Dioniso: L'ho visto [Zeus]faccia a faccia e mi ha trasmesso i riti e i misteri.
Penteo: Che riti sono e quale è la forma ch'essi hanno per te?
Dioniso: Sono dei riti su cui vige il silenzio: nessuno che non sia iniziato può conoscerli.
Penteo: E quale bene ne ha chi li celebra?
Dioniso: A te non si può dire, ma è un bene che un uomo deve farne esperienza”. (cit. p. 1022).

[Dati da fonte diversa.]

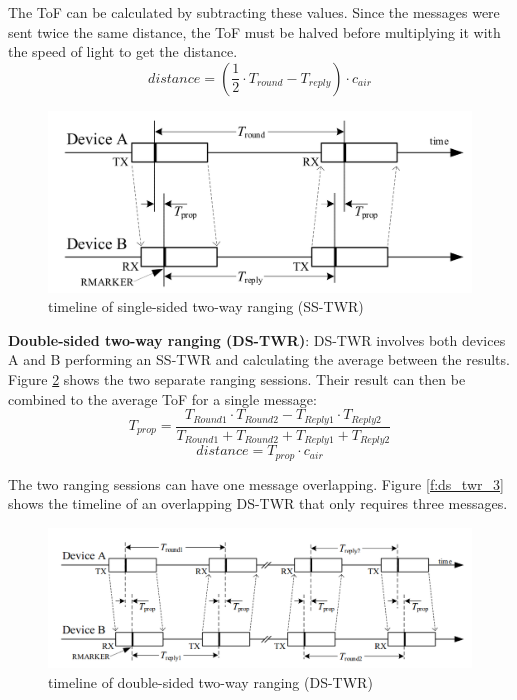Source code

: The ToF can be calculated by subtracting these values.
Since the messages were sent twice the same distance, the ToF must be halved before multiplying it with the speed of light to get the distance.
\begin{equation}
	\mbox{$distance$} =
	\mbox{$(\frac{1}{2}\cdot T_{round}-T_{reply}) \cdot c_{air}$}
\end{equation}

\begin{figure}[ht!]
\centering
\includegraphics[width=\linewidth]{graphics/schematics/SingleSidedTwoWayRanging.png}
\caption{timeline of single-sided two-way ranging (SS-TWR)\cite{IEEE4z}}
\label{f:ss_twr}
\end{figure}

\textbf{Double-sided two-way ranging (DS-TWR)}:
DS-TWR involves both devices A and B performing an SS-TWR and calculating the average between the results.
Figure \ref{f:ds_twr} shows the two separate ranging sessions.
Their result can then be combined to the average ToF for a single message:
\begin{equation}
	\mbox{$T_{prop}$} =
	\mbox{$\frac {T_{Round1}\cdot T_{Round2}-T_{Reply1}\cdot T_{Reply2}}{T_{Round1}+T_{Round2}+T_{Reply1}+T_{Reply2}}$}
\end{equation}
\begin{equation}
	\mbox{$distance$} =
	\mbox{$T_{prop} \cdot c_{air}$}
\end{equation}

The two ranging sessions can have one message overlapping.
Figure \ref{f:ds_twr_3} shows the timeline of an overlapping DS-TWR that only requires three messages.


\begin{figure}[ht!]
\centering
\includegraphics[width=\linewidth]{graphics/schematics/TwoSidedTwoWayRanging.PNG}
\caption{timeline of double-sided two-way ranging (DS-TWR)\cite{IEEE4z}}
\label{f:ds_twr}
\end{figure}


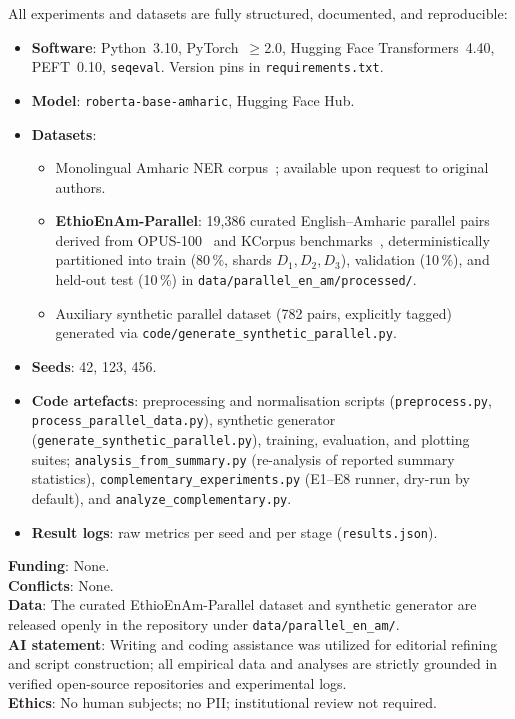 \documentclass[11pt,a4paper]{article}
\begin{document}
All experiments and datasets are fully structured, documented, and reproducible:
\begin{itemize}
  \item \textbf{Software}: Python~3.10, PyTorch~$\ge$2.0, Hugging Face
        Transformers~4.40, PEFT~0.10, \texttt{seqeval}.  Version pins
        in \texttt{requirements.txt}.
  \item \textbf{Model}: \texttt{roberta-base-amharic}, Hugging Face Hub.
  \item \textbf{Datasets}:
        \begin{itemize}
          \item Monolingual Amharic NER corpus~\cite{Yohannes2022};
                available upon request to original authors.
          \item \textbf{EthioEnAm-Parallel}: 19,386 curated English--Amharic
                parallel pairs derived from OPUS-100~\cite{Zhang2020OPUS100,Tiedemann2012}
                and KCorpus benchmarks~\cite{Alebachew2025}, deterministically
                partitioned into train (80\,\%, shards $D_1, D_2, D_3$),
                validation (10\,\%), and held-out test (10\,\%) in
                \nolinkurl{data/parallel_en_am/processed/}.
          \item Auxiliary synthetic parallel dataset (782 pairs, explicitly
                tagged) generated via \nolinkurl{code/generate_synthetic_parallel.py}.
        \end{itemize}
  \item \textbf{Seeds}: 42, 123, 456.
  \item \textbf{Code artefacts}: preprocessing and normalisation scripts
        (\nolinkurl{preprocess.py}, \nolinkurl{process_parallel_data.py}),
        synthetic generator (\nolinkurl{generate_synthetic_parallel.py}),
        training, evaluation, and plotting suites;
        \nolinkurl{analysis_from_summary.py} (re-analysis of reported
        summary statistics), \nolinkurl{complementary_experiments.py}
        (E1--E8 runner, dry-run by default), and
        \nolinkurl{analyze_complementary.py}.
  \item \textbf{Result logs}: raw metrics per seed and per stage
        (\texttt{results.json}).
\end{itemize}

\noindent\textbf{Funding}: None.\\
\textbf{Conflicts}: None.\\
\textbf{Data}: The curated EthioEnAm-Parallel dataset and synthetic generator
are released openly in the repository under \nolinkurl{data/parallel_en_am/}.\\
\textbf{AI statement}: Writing and coding assistance was utilized for
editorial refining and script construction; all empirical data and analyses
are strictly grounded in verified open-source repositories and experimental logs.\\
\textbf{Ethics}: No human subjects; no PII; institutional review not
required.
\end{document}
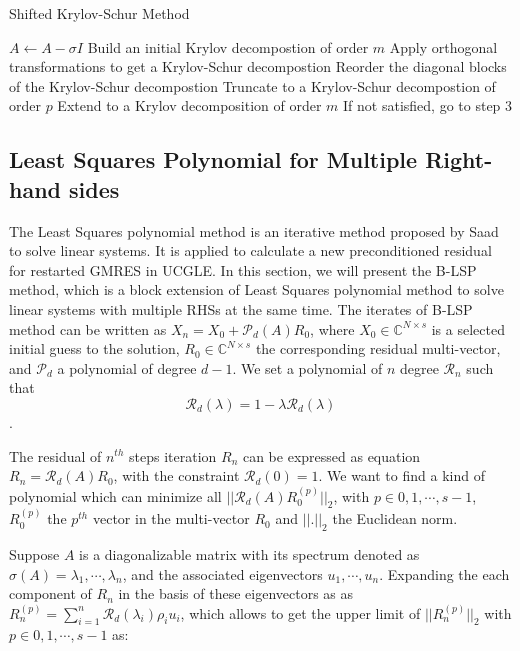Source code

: \begin{algorithm}[htbp]{}
	\caption{Shifted Krylov-Schur Method}   
	\label{alg:krylov-schur-2}   
	\begin{algorithmic}[1]
		\State $A \leftarrow A-\sigma I$ 
		\State Build an initial Krylov decompostion of order $m$
		\State Apply orthogonal transformations to get a Krylov-Schur decompostion
		\State Reorder the diagonal blocks of the Krylov-Schur decompostion
		\State Truncate to a Krylov-Schur decompostion of order $p$
		\State Extend to a Krylov decomposition of order $m$
		\State If not satisfied, go to step 3
		\EndFunction
	\end{algorithmic}  
\end{algorithm}

\subsection{Least Squares Polynomial for Multiple Right-hand sides}

The Least Squares polynomial method is an iterative method proposed by Saad \cite{saad1987least} to solve linear systems. It is applied to calculate a new preconditioned residual for restarted GMRES in UCGLE. In this section, we will present the B-LSP method, which is a block extension of Least Squares polynomial method to solve linear systems with multiple RHSs at the same time. The iterates of B-LSP method can be written as $X_n=X_0+\mathcal{P}_d(A)R_0$, where $X_0 \in \mathbb{C}^{N\times s}$ is a selected initial guess to the solution, $R_0 \in \mathbb{C}^{N\times s}$ the corresponding residual multi-vector, and $\mathcal{P}_d$ a polynomial of degree \(d-1\). We set a polynomial of $n$ degree $\mathcal{R}_n$ such that \[\mathcal{R}_d(\lambda)=1-\lambda \mathcal{R}_d(\lambda)\].

The residual of \(n^{th}\) steps iteration \(R_n\) can be expressed as equation $R_n=\mathcal{R}_d(A)R_0$, with the constraint \(\mathcal{R}_d(0)=1\). We want to find a kind of polynomial which can minimize all \(||\mathcal{R}_d(A)R_0^{(p)}||_2\), with $p \in 0,1,\cdots,s-1$, $R_0^{(p)}$ the $p^{th}$ vector in the multi-vector $R_0$ and \(||.||_2\) the Euclidean norm.

Suppose $A$ is a diagonalizable matrix with its spectrum denoted as \(\sigma(A)=\lambda_1, \cdots, \lambda_n\), and the associated eigenvectors \(u_1, \cdots, u_n\). Expanding the each component of \(R_n\) in the basis of these eigenvectors as as $R_n^{(p)}=\sum_{i=1}^{n}\mathcal{R}_d(\lambda_i)\rho_i u_i$, which allows to get the upper limit of $||R_n^{(p)}||_2$ with $p \in 0,1,\cdots,s-1$ as:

 Inutile, d'altra parte, è la pretesa di Penteo di ignorare il dio e le forze che egli rappresenta. Avrà un bell'ordinare alle guardie: "E voi andate a chiuderlo nelle stalle qui accanto, perché veda solo il buio e la tenebra!” (p.1024). L'inconscio non si può incatenare. Ben presto Dioniso si libera: "In questo io l’ho beffato, ch'egli credevad’incatenarmi ma non mi ha sfiorato, non mi ha toccato, la sua è stata un'illusione” (p. 1027).

 Al primitivo carattere orgiastico di questi 
Misteri, subentrò una ritualità mag­giormente 
simbolica dove, il fine era il raggiungimento 
dell'estasi, intesa come unificazione di 
conscio e inconscio e come medesimezza
ascetica col divino.

 Dioniso è figura centrale anche nei Misteri Orfici. Solo che la prospettiva è qui capovolta. Dioniso non è più la rappresentazione gioiosa della vita nel dispiegamento totale degli istinti e delle energie. Nella teologia orfica, egli è Zagreo, il lacerato, creatura infera nata da Zeus e da Persefone. La totalità uomo-dio si è nuovamente frantumata. Aizzati da Era, eternamente gelosa di Zeus, i Titani hanno fatto a pezzi il dio e lo hanno divorato. Dal cuore sottratto al banchetto, Zeus forma un altro Dioniso, poi fulmina i Titani. Dalla cenere dei Titani, nascono gli uomini, in cui l'elemento dionisiaco e spirituale della luce e del bene si fonde con quello titanico e materiale dell'oscurità e del male.